Once
upon a time, Mom went into labor. Yeah, that’s where it all starts, doesn’t it?
(This is the part after the Happily-Ever-After, the one they seldom show)
After
quite some time of panicking, huffing & puffing, screaming, several glasses
of ice-chips and hours of birthing that tested her threshold of pain, out
popped an itsy-bitsy baby.
‘It’s a
girl!’ cried the Doctor. Mom was just happy it was a healthy baby and Dad
couldn’t speak for the emotion choked his throat up. Inside, they both
questioned their parenting abilities while vowing to bring her up her like the
princess she was.
Dad looked at his two girls, proud beyond words can explain. His
little nest was complete now. His love had borne fruit.
Mom didn’t mind that she, for the first time since they fell in
love, didn’t have her handsome husband’s undivided attention; he was
philandering it all on the little miracle that she’d borne. She didn’t mind at
all.
They
went home.
Her
first smile had them on their knees, her cry had them scampering for solutions.

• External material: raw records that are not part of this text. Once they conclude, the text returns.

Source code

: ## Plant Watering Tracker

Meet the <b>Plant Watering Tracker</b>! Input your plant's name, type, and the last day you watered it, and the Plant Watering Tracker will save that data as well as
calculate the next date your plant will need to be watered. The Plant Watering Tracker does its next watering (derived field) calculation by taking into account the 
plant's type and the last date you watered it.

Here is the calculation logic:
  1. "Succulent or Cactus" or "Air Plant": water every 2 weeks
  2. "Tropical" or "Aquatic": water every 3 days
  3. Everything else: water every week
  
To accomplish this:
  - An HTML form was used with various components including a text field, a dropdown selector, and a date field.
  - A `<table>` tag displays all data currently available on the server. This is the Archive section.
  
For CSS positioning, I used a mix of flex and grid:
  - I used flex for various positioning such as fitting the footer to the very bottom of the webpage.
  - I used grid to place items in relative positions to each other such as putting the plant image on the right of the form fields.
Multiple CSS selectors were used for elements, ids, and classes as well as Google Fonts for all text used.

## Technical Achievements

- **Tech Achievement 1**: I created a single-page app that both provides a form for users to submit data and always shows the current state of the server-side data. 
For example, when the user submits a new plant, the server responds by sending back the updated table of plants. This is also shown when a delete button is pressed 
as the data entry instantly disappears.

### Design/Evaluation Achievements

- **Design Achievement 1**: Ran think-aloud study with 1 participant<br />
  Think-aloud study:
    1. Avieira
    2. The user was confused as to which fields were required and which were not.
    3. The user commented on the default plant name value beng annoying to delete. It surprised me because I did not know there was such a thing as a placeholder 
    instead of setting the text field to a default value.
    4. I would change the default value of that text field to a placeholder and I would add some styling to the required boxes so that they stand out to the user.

They recorded her every movement, reveled in the length of her pretty
eyelashes, rejoiced in her deep dimple and knew she had them both twisted
around her little finger.
Mom had
to fight her own tears when she cried on the first day of school. She went an
hour early to pick her baby up just because she couldn’t wait any longer. She
worried so much; what if she gets hungry, what of some kid pinches her, what
if… Nobody knew her baby like she did.
Dad’s
heart almost broke when she came back from the bicycle ride with a scraped
knee. While he whispered comforts into her ear and rocked her to sleep on his
chest, he wondered how he’d deal with a broken heart, God forbid.
She
grew in leaps and bounds.
Mom had
conversations with her. Told her about the birds and bees and all in between
all the while wondering if her little princess had grown old enough to have The
Talk with. She still seemed too young, a mere child.
Dad
watched her from afar, playing the disciplinarian and refusing to let her go for
the ten day class trip to Goa. He didn’t budge; not to her tears or rants or
door-banging. Later he told Mom to take her shopping.
She
drifted apart; from the parents, who she’d admired, loved, trusted. They became
strangers while a whole new world opened up to her. She experimented with her
boundaries; she touched, got burnt and touched again.
She had
fun. She took pictures, she flirted, she drank coffee and bunked classes. She
flunked and topped and wrote bull in her papers. She tried on clothes and
didn’t buy them. She painted her nails black and didn’t care. She made a lot of
noise, learnt to drive in her friend’s car, ran along the beach, barefoot
screaming with her BFF’s – her oyster, the world and beyond.
She
fell in love. And got her heart broken into a million pieces. She learnt. And
grew.
She
fought for her individuality, refused to be swayed by the society. Stood stead
by what she believed in.
She
made choices, her own. She lived with it. She made mistakes and learnt how to
make them go away.
But
somewhere along the way she realized that the only ones who’d stay with her
through hell and high water were Mom and Dad. She tried to deal with Mom’s
concern, she tried to do right. She tried not to wear the mini-skirt in front
of dad.
She
tried to understand. Because she loved them.
She got
a job, one that she loved. If she was ecstatic, they were beyond proud. She did
well, she became a career woman. She was the Office Bitch and the one they came
to for all the answers. She multi-tasked and blew minds. She reached the top of
the ladder and yet remained Dad’s little ‘peanut’.
She
fell in love again. He stayed. And made a difference. And made her happy. She
lived in seventh heaven with her feet planted firmly on ground zero and
realized that this is it.
She got
married. And it broke her heart. She didn’t understand why she’d to give her home
up, leave her parents. And they reassured her that it was the beginning of her
wonderful new life, that they’d always be there.
She
became a mother. And our story comes a full circle.
She
understood. Everything.
The
sacrifices, the unconditional love, the choices, the concern.
She
cherished them, the pillars in her life.
She
prayed for them, their well-being.
She
loved them back, unconditionally.
For she
realized that without them, she’d be nothing.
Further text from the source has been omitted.